Em 2019, decidida a explorar novas fronteiras, a MRV embarcou rumo aos Estados Unidos. A porta de entrada no país veio com a compra da AHS Residential, que, por sua vez, foi o passaporte para que a construtora e incorporadora brasileira ingressasse no mercado local de multifamily.

Para se diferenciar nesse espaço, a companhia apostava em uma bagagem de métodos de construção com menor custo, adquirida em mais de 40 anos no Brasil. Entretanto, a operação, rebatizada como Resia, foi apontada como a grande vilã no roteiro de queima de caixa cumprido pelo grupo desde 2022.

A Resia protagonizou esse drama a partir da elevação da taxa de juros nos EUA no período, o que impactou suas margens e vendas.

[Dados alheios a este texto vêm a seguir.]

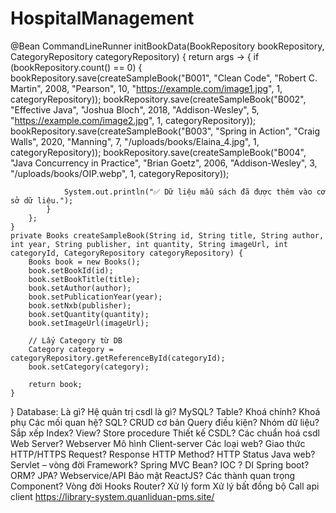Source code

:# HospitalManagement





@Bean
    CommandLineRunner initBookData(BookRepository bookRepository, CategoryRepository categoryRepository) {
        return args -> {
            if (bookRepository.count() == 0) {
                bookRepository.save(createSampleBook("B001", "Clean Code", "Robert C. Martin", 2008, "Pearson", 10, "https://example.com/image1.jpg", 1, categoryRepository));
                bookRepository.save(createSampleBook("B002", "Effective Java", "Joshua Bloch", 2018, "Addison-Wesley", 5, "https://example.com/image2.jpg", 1, categoryRepository));
                bookRepository.save(createSampleBook("B003", "Spring in Action", "Craig Walls", 2020, "Manning", 7, "/uploads/books/Elaina_4.jpg", 1, categoryRepository));
                bookRepository.save(createSampleBook("B004", "Java Concurrency in Practice", "Brian Goetz", 2006, "Addison-Wesley", 3, "/uploads/books/OIP.webp", 1, categoryRepository));

                System.out.println("✅ Dữ liệu mẫu sách đã được thêm vào cơ sở dữ liệu.");
            }
        };
    }
    private Books createSampleBook(String id, String title, String author, int year, String publisher, int quantity, String imageUrl, int categoryId, CategoryRepository categoryRepository) {
        Books book = new Books();
        book.setBookId(id);
        book.setBookTitle(title);
        book.setAuthor(author);
        book.setPublicationYear(year);
        book.setNxb(publisher);
        book.setQuantity(quantity);
        book.setImageUrl(imageUrl);

        // Lấy Category từ DB
        Category category = categoryRepository.getReferenceById(categoryId);
        book.setCategory(category);

        return book;
    }
}
Database:
Là gì?
Hệ quản trị csdl là gì? MySQL?
Table? Khoá chính? Khoá phụ
Các mối quan hệ?
SQL? CRUD cơ bản
Query điều kiện? Nhóm dữ liệu? Sắp xếp
Index? View? Store procedure
Thiết kế CSDL? Các chuẩn hoá csdl
Web
Server? Webserver
Mô hình Client-server
Các loại web?
Giao thức HTTP/HTTPS
Request? Response
HTTP Method? HTTP Status
Java web? Servlet – vòng đời
Framework? Spring MVC
Bean? IOC ? DI
Spring boot?
ORM? JPA?
Webservice/API
Bảo mật
ReactJS? Các thành quan trọng
Component? Vòng đời
Hooks
Router? Xử lý form
Xử lý bất đồng bộ
Call api client
https://library-system.quanliduan-pms.site/
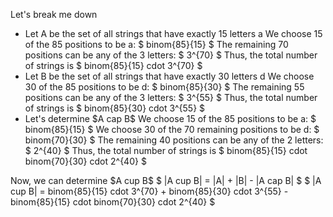 Let's break me down
<ul>
<li> Let A be the set of all strings that have exactly 15 letters a 
We choose 15 of the 85 positions to be a: $ binom{85}{15} $ 
The remaining 70 positions can be any of the 3 letters: $ 3^{70} $ 
Thus, the total number of strings is $ binom{85}{15} cdot 3^{70} $
	<li> Let B be the set of all strings that have exactly 30 letters d 
	      We choose 30 of the 85 positions to be d: $ binom{85}{30} $ 
	      The remaining 55 positions can be any of the 3 letters: $ 3^{55} $ 
	      Thus, the total number of strings is $ binom{85}{30} cdot 3^{55} $
	<li> Let's determine $A cap B$ 
We choose 15 of the 85 positions to be a: $ binom{85}{15} $ 
We choose 30 of the 70 remaining positions to be d: $ binom{70}{30} $ 
The remaining 40 positions can be any of the 2 letters: $ 2^{40} $ 
Thus, the total number of strings is $ binom{85}{15} cdot binom{70}{30} cdot 2^{40} $
</ul>
Now, we can determine $A cup B$ 
$ |A cup B| = |A| + |B| - |A cap B| $ 
$ |A cup B| = binom{85}{15} cdot 3^{70} + binom{85}{30} cdot 3^{55} - binom{85}{15} cdot binom{70}{30} cdot 2^{40} $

Mas, à parte desse cenário, a percepção na MRV é de que a empresa pode desempenhar um papel bem diferente na sequência de sua história.

“Eu não tenho nenhuma dúvida em afirmar que a Resia é a joia escondida dentro da MRV”, diz Rafael Menin, CEO da MRV&CO, ao NeoFeed. “O juros americano adiou nosso projeto, mas ela tem potencial para produzir 5 mil unidades por ano, o que equivaleria a uma empresa de quase US$ 2 bilhões.”

Em uma medida do tamanho dessa aposta, hoje, a MRV&CO está avaliada em R$ 4,28 bilhões (cerca de US$ 860 milhões). Menin diz que a projeção ligada a esse “sonho americano” deve acontecer “em algum momento da década”, mas traz uma série de dados para sustentar essa premissa.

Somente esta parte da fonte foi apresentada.